Go through the records and write each one out again exactly.

─── Available data ───

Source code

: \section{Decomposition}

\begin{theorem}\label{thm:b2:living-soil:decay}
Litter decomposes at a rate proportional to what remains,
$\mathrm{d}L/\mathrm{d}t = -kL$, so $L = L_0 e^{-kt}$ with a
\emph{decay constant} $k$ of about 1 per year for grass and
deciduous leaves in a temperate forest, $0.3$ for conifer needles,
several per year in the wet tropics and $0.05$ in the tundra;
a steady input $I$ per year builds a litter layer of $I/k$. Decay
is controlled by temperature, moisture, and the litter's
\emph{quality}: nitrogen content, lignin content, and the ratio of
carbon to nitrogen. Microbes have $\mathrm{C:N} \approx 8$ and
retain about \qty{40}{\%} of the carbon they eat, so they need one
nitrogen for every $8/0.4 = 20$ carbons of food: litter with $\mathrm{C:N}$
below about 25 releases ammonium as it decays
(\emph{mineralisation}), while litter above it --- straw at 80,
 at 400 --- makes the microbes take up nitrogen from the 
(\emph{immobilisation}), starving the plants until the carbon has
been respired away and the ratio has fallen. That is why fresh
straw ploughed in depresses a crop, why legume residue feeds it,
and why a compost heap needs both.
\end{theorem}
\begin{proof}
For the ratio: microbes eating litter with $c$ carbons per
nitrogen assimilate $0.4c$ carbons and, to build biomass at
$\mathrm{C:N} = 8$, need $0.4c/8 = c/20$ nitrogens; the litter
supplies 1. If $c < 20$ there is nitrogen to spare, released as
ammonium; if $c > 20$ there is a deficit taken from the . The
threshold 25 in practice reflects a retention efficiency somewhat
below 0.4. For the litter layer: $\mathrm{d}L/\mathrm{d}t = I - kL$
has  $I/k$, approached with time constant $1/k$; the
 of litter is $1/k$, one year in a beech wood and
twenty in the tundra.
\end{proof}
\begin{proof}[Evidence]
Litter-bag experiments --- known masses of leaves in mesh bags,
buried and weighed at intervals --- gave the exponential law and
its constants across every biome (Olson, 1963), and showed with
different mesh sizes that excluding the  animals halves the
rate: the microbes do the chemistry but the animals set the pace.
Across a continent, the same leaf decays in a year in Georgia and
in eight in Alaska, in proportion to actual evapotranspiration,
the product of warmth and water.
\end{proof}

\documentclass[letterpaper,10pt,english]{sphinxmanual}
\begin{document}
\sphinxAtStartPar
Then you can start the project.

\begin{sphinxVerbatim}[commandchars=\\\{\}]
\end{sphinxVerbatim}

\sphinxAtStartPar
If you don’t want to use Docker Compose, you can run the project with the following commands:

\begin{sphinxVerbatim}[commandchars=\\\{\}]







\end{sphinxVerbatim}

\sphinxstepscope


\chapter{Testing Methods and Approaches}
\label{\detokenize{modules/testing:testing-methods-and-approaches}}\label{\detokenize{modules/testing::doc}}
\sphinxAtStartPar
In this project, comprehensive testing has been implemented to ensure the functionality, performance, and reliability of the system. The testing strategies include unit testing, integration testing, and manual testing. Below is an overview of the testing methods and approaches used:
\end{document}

───

Result of the exercise:
Source code

: \section{Decomposition}

\begin{theorem}\label{thm:b2:living-soil:decay}
Litter decomposes at a rate proportional to what remains,
$\mathrm{d}L/\mathrm{d}t = -kL$, so $L = L_0 e^{-kt}$ with a
\emph{decay constant} $k$ of about 1 per year for grass and
deciduous leaves in a temperate forest, $0.3$ for conifer needles,
several per year in the wet tropics and $0.05$ in the tundra;
a steady input $I$ per year builds a litter layer of $I/k$. Decay
is controlled by temperature, moisture, and the litter's
\emph{quality}: nitrogen content, lignin content, and the ratio of
carbon to nitrogen. Microbes have $\mathrm{C:N} \approx 8$ and
retain about \qty{40}{\%} of the carbon they eat, so they need one
nitrogen for every $8/0.4 = 20$ carbons of food: litter with $\mathrm{C:N}$
below about 25 releases ammonium as it decays
(\emph{mineralisation}), while litter above it --- straw at 80,
 at 400 --- makes the microbes take up nitrogen from the 
(\emph{immobilisation}), starving the plants until the carbon has
been respired away and the ratio has fallen. That is why fresh
straw ploughed in depresses a crop, why legume residue feeds it,
and why a compost heap needs both.
\end{theorem}
\begin{proof}
For the ratio: microbes eating litter with $c$ carbons per
nitrogen assimilate $0.4c$ carbons and, to build biomass at
$\mathrm{C:N} = 8$, need $0.4c/8 = c/20$ nitrogens; the litter
supplies 1. If $c < 20$ there is nitrogen to spare, released as
ammonium; if $c > 20$ there is a deficit taken from the . The
threshold 25 in practice reflects a retention efficiency somewhat
below 0.4. For the litter layer: $\mathrm{d}L/\mathrm{d}t = I - kL$
has  $I/k$, approached with time constant $1/k$; the
 of litter is $1/k$, one year in a beech wood and
twenty in the tundra.
\end{proof}
\begin{proof}[Evidence]
Litter-bag experiments --- known masses of leaves in mesh bags,
buried and weighed at intervals --- gave the exponential law and
its constants across every biome (Olson, 1963), and showed with
different mesh sizes that excluding the  animals halves the
rate: the microbes do the chemistry but the animals set the pace.
Across a continent, the same leaf decays in a year in Georgia and
in eight in Alaska, in proportion to actual evapotranspiration,
the product of warmth and water.
\end{proof}

\documentclass[letterpaper,10pt,english]{sphinxmanual}
\begin{document}
\sphinxAtStartPar
Then you can start the project.

\begin{sphinxVerbatim}[commandchars=\\\{\}]
\end{sphinxVerbatim}

\sphinxAtStartPar
If you don’t want to use Docker Compose, you can run the project with the following commands:

\begin{sphinxVerbatim}[commandchars=\\\{\}]







\end{sphinxVerbatim}

\sphinxstepscope


\chapter{Testing Methods and Approaches}
\label{\detokenize{modules/testing:testing-methods-and-approaches}}\label{\detokenize{modules/testing::doc}}
\sphinxAtStartPar
In this project, comprehensive testing has been implemented to ensure the functionality, performance, and reliability of the system. The testing strategies include unit testing, integration testing, and manual testing. Below is an overview of the testing methods and approaches used:
\end{document}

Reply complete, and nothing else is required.